# The Italian Virgin



## CWJ (Aug 24, 2010)

Maria had just got married, and being a traditional Italian, she was still a virgin. On her wedding night, she stayed at her mother's house, and was very nervous.

Her mother reassured her: "Don't worry Maria, Tony's a good man. Go upstairs and he'll take care of you. Meanwhile, I'll be making pasta."

So, up she went. When she got upstairs, Tony took off his shirt and exposed his hairy chest. Maria ran downstairs to her mother and says, "Mama, Mama, Tony's got a big hairy chest." 
"Don't worry, Maria," says the mother, "All good men have hairy chests.
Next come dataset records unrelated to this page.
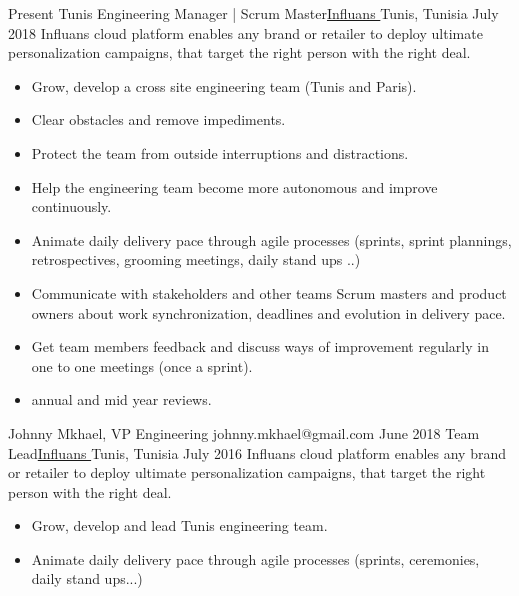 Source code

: %
%
%
\begin{experiences}
  \experienceWithReferenceNoTechno
  {Present}       {Tunis Engineering Manager | Scrum Master}{\href{https://www.influans.com}{Influans \faExternalLink}}{Tunis, Tunisia}
  {July 2018}      {Influans cloud platform enables any brand or retailer to deploy ultimate personalization campaigns, that target the right person with the right deal.}
    {
      \begin{itemize}
        \item Grow, develop a cross site engineering team (Tunis and Paris).
        \item Clear obstacles and remove impediments.
        \item Protect the team from outside interruptions and distractions.
        \item Help the engineering team become more autonomous and improve continuously.
        \item Animate daily delivery pace through agile processes (sprints, sprint plannings, retrospectives, grooming meetings, daily stand ups ..)
        \item Communicate with stakeholders and other teams Scrum masters and product owners about work synchronization, deadlines and evolution in delivery pace.
        \item Get team members feedback and discuss ways of improvement regularly in one to one meetings (once a sprint).
        \item annual and mid year reviews.
      \end{itemize}
    }
    {Johnny Mkhael, VP Engineering} {johnny.mkhael@gmail.com}
  \emptySeparator   
  \experienceWithReferenceNoTechno
    {June 2018}       {Team Lead}{\href{https://www.influans.com}{Influans \faExternalLink}}{Tunis, Tunisia}
    {July 2016}      {Influans cloud platform enables any brand or retailer to deploy ultimate personalization campaigns, that target the right person with the right deal.}
    {
      \begin{itemize}
        \item Grow, develop and lead Tunis engineering team.
        \item Animate daily delivery pace through agile processes (sprints, ceremonies, daily stand ups...)

\end{itemize}}
\end{experiences}
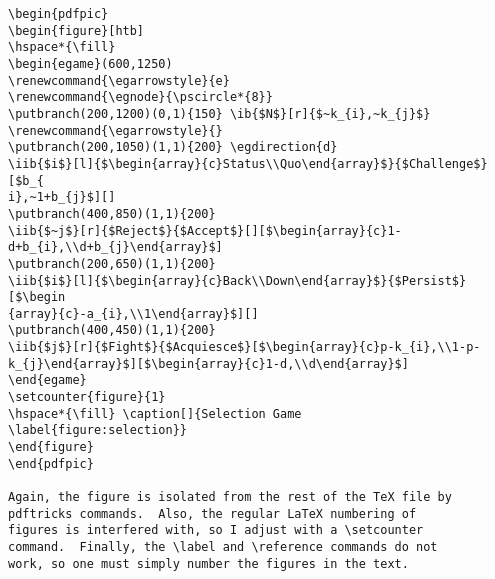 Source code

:\documentclass[12pt]{article}
\begin{document}
\begin{verbatim}
\begin{pdfpic}
\begin{figure}[htb]
\hspace*{\fill}
\begin{egame}(600,1250)
\renewcommand{\egarrowstyle}{e}
\renewcommand{\egnode}{\pscircle*{8}}
\putbranch(200,1200)(0,1){150} \ib{$N$}[r]{$~k_{i},~k_{j}$}
\renewcommand{\egarrowstyle}{}
\putbranch(200,1050)(1,1){200} \egdirection{d}
\iib{$i$}[l]{$\begin{array}{c}Status\\Quo\end{array}$}{$Challenge$}[$b_{
i},~1+b_{j}$][]
\putbranch(400,850)(1,1){200}
\iib{$~j$}[r]{$Reject$}{$Accept$}[][$\begin{array}{c}1-
d+b_{i},\\d+b_{j}\end{array}$]
\putbranch(200,650)(1,1){200}
\iib{$i$}[l]{$\begin{array}{c}Back\\Down\end{array}$}{$Persist$}[$\begin
{array}{c}-a_{i},\\1\end{array}$][]
\putbranch(400,450)(1,1){200}
\iib{$j$}[r]{$Fight$}{$Acquiesce$}[$\begin{array}{c}p-k_{i},\\1-p-
k_{j}\end{array}$][$\begin{array}{c}1-d,\\d\end{array}$]
\end{egame}
\setcounter{figure}{1}
\hspace*{\fill} \caption[]{Selection Game
\label{figure:selection}}
\end{figure}
\end{pdfpic}

Again, the figure is isolated from the rest of the TeX file by
pdftricks commands.  Also, the regular LaTeX numbering of 
figures is interfered with, so I adjust with a \setcounter 
command.  Finally, the \label and \reference commands do not 
work, so one must simply number the figures in the text.
\end{verbatim}
\end{document}
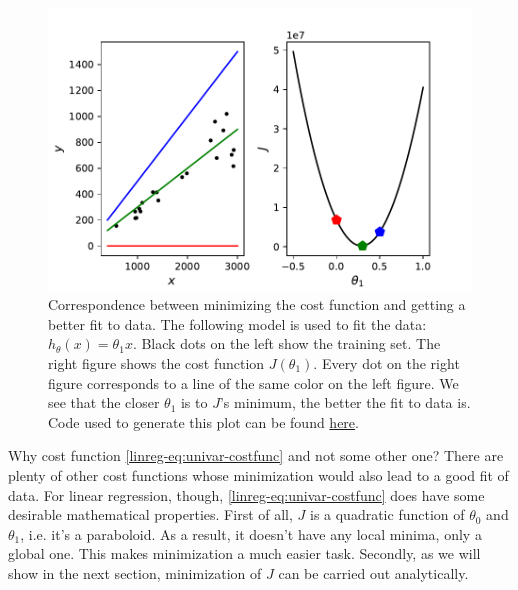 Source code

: \documentclass{article}
\theoremstyle{definition}
\begin{document}
\begin{figure}[ht]
\centering
\includegraphics[scale=0.7]{images/lin_reg/costfunc.pdf}
\caption{Correspondence between minimizing the cost function and getting a better fit to data. The following model is used to fit the data: $h_{\theta}(x) = \theta_1 x$. Black dots on the left show the training set. The right figure shows the cost function $J(\theta_1)$. Every dot on the right figure corresponds to a line of the same color on the left figure. We see that the closer $\theta_1$ is to $J$'s minimum, the better the fit to data is. Code used to generate this plot can be found \href{https://github.com/siavashaslanbeigi/ml_notes_supp/blob/master/lin_reg/costfunction.ipynb}{here}.}
\label{linreg-fig:costfunc}
\end{figure}

Why cost function \eqref{linreg-eq:univar-costfunc} and not some other one? There are plenty of other cost functions whose minimization would also lead to a good fit of data. For linear regression, though, \eqref{linreg-eq:univar-costfunc} does have some desirable mathematical properties. First of all, $J$ is a quadratic function of $\theta_0$ and $\theta_1$, i.e. it's a paraboloid. As a result, it doesn't have any local minima, only a global one. This makes minimization a much easier task. Secondly, as we will show in the next section, minimization of $J$ can be carried out analytically.

\end{document}
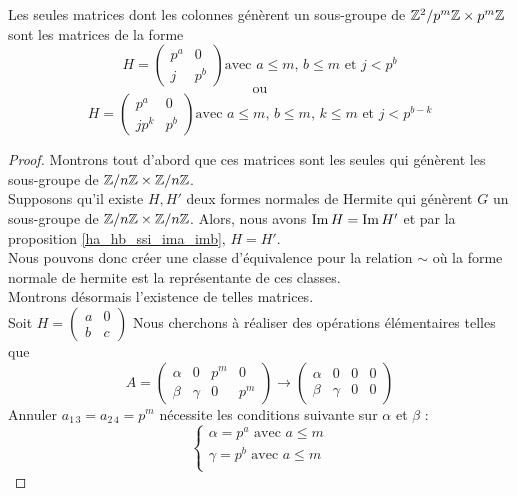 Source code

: \documentclass[12pt]{article}
\newcommand*{\pmZpmZ }{p^m\Z \x p^m\Z}
\newcommand*{\ZZpmZ}{\Z^2/\pmZpmZ}
\begin{document}
\begin{theorem}
	Les seules matrices dont les colonnes génèrent un sous-groupe de $\ZZpmZ$
	sont les matrices de la forme
	$$H =
		\begin{pmatrix}
			p^a & 0   \\
			j   & p^b
		\end{pmatrix}
		\text{avec $a \le m$, $b \le m$ et $j < p^b$}
	$$
	$$ \text{ ou }$$
	$$ H =\begin{pmatrix}
			p^a  & 0   \\
			jp^k & p^b
		\end{pmatrix}
		\text{avec $a \le m$, $b \le m$, $k \le m$ et $j < p^{b - k}$}
	$$

\end{theorem}
\begin{proof}
	Montrons tout d'abord que ces matrices sont les seules qui génèrent les sous-groupe de $\ZZ$.\\
	Supposons qu'il existe $H,H'$ deux formes normales de Hermite qui génèrent $G$ un sous-groupe
	de $\ZZ$. Alors, nous avons $\im H = \im H'$ et par la proposition \ref{ha_hb_ssi_ima_imb}, $H = H'$.\\
	Nous pouvons donc créer une classe d'équivalence pour la relation $\sim$ où la forme normale
	de hermite est la représentante de ces classes.\\
	\newpage
	\noindent
	Montrons désormais l'existence de telles matrices.\\
	Soit
	$H = \begin{pmatrix}
			a & 0 \\
			b & c
		\end{pmatrix}$
	Nous cherchons à réaliser des opérations élémentaires telles que
	\begin{equation*}
		A = \begin{pmatrix}
			\alpha & 0      & p^m & 0   \\
			\beta  & \gamma & 0   & p^m
		\end{pmatrix}
		\longrightarrow
		\begin{pmatrix}
			\alpha & 0      & 0 & 0 \\
			\beta  & \gamma & 0 & 0
		\end{pmatrix}
	\end{equation*}
	Annuler $a_{1\,3} = a_{2\,4} = p^m$ nécessite les conditions suivante sur $\alpha$ et $\beta$ :
	$$\begin{cases*}
			\alpha = p^a \text{ avec } a \le m\\
			\gamma = p^b \text{ avec } a \le m\\

\end{cases*}$$
\end{proof}
\end{document}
Go upstairs. He'll take good care of you."

So, up she went again. When she got up in the bedroom, Tony took off his pants exposing his hairy legs. Again, Maria ran downstairs to her mother, "Mama, Mama, Tony took off his pants and he's got hairy legs!"

"Don't worry! All good men have hairy legs. Tony's a good man. Go upstairs and he'll take good care of you."

So, up she went again. When she got there, Tony took off his socks and on his left foot he was missing three toes. When Maria saw this, she ran downstairs. "Mama, Mama, Tony's got a foot and a half!"

Her Mama said,

"Stay here and stir the pasta."


----------



## Hoggy (May 8, 2002)

:lol: :lol: 
Hoggy.


----------



## j8keith (Jun 26, 2009)

:lol: :lol: :lol:


----------



## jamietd (Aug 25, 2010)




----------



## jkm308 (Aug 20, 2010)

:lol:


----------



## TTCool (Feb 7, 2005)

Not sure about 'still a virgin'. The foot and a half I agree with :lol:










Giuseppi


----------



## jamman (May 6, 2002)

:lol:


----------



## T3RBO (Dec 9, 2003)

:lol:


----------



## davelincs (Jan 1, 2010)

:lol:


----------



## Dotti (Mar 9, 2003)

:lol:


----------



## Charlie (Dec 15, 2006)

oldy but a goody :lol:


----------